----- Excerpted data -----
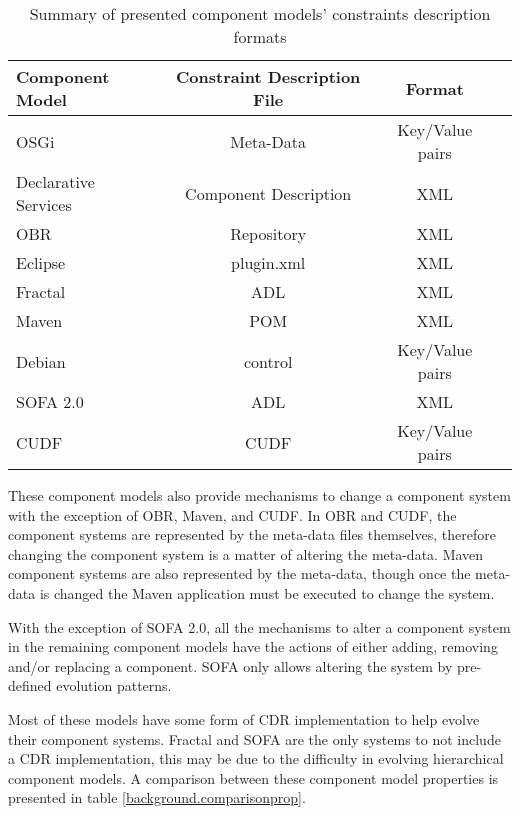 \begin{table}
\begin{tabular}{|l || c | c | c | }
\hline \textbf{Component Model}& \textbf{Constraint Description File} & \textbf{Format}	\\\hline

OSGi					& Meta-Data				& Key/Value pairs 					\\
Declarative Services	& Component Description	& XML 								\\
OBR						& Repository			& XML								\\
Eclipse					& plugin.xml			& XML								\\
Fractal					& ADL					& XML 								\\
Maven					& POM					& XML 									\\
Debian					& control				& Key/Value pairs							\\
SOFA 2.0				& ADL					& XML 							\\
CUDF					& CUDF					& Key/Value pairs									\\\hline
\end{tabular}
\caption{Summary of presented component models' constraints description formats}
\label{background.comparisonmeta}
\end{table}

These component models also provide mechanisms to change a component system with the exception of OBR, Maven, and CUDF.
In OBR and CUDF, the component systems are represented by the meta-data files themselves, therefore changing the component system is a matter of altering the meta-data. 
Maven component systems are also represented by the meta-data, though once the meta-data is changed the Maven application must be executed to change the system.

With the exception of SOFA 2.0, all the mechanisms to alter a component system in the remaining component models have the actions of either adding, removing and/or replacing a component.
SOFA only allows altering the system by pre-defined evolution patterns.

Most of these models have some form of CDR implementation to help evolve their component systems.
Fractal and SOFA are the only systems to not include a CDR implementation, this may be due to the difficulty in evolving hierarchical component models.
A comparison between these component model properties is presented in table \ref{background.comparisonprop}.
-----
> Exercise directions
Print each record exactly as it stands, leaving the images out.

> Solution for this problem
 \begin{table}
\begin{tabular}{|l || c | c | c | }
\hline \textbf{Component Model}& \textbf{Constraint Description File} & \textbf{Format}	\\\hline

OSGi					& Meta-Data				& Key/Value pairs 					\\
Declarative Services	& Component Description	& XML 								\\
OBR						& Repository			& XML								\\
Eclipse					& plugin.xml			& XML								\\
Fractal					& ADL					& XML 								\\
Maven					& POM					& XML 									\\
Debian					& control				& Key/Value pairs							\\
SOFA 2.0				& ADL					& XML 							\\
CUDF					& CUDF					& Key/Value pairs									\\\hline
\end{tabular}
\caption{Summary of presented component models' constraints description formats}
\label{background.comparisonmeta}
\end{table}

These component models also provide mechanisms to change a component system with the exception of OBR, Maven, and CUDF.
In OBR and CUDF, the component systems are represented by the meta-data files themselves, therefore changing the component system is a matter of altering the meta-data. 
Maven component systems are also represented by the meta-data, though once the meta-data is changed the Maven application must be executed to change the system.

With the exception of SOFA 2.0, all the mechanisms to alter a component system in the remaining component models have the actions of either adding, removing and/or replacing a component.
SOFA only allows altering the system by pre-defined evolution patterns.

Most of these models have some form of CDR implementation to help evolve their component systems.
Fractal and SOFA are the only systems to not include a CDR implementation, this may be due to the difficulty in evolving hierarchical component models.
A comparison between these component model properties is presented in table \ref{background.comparisonprop}.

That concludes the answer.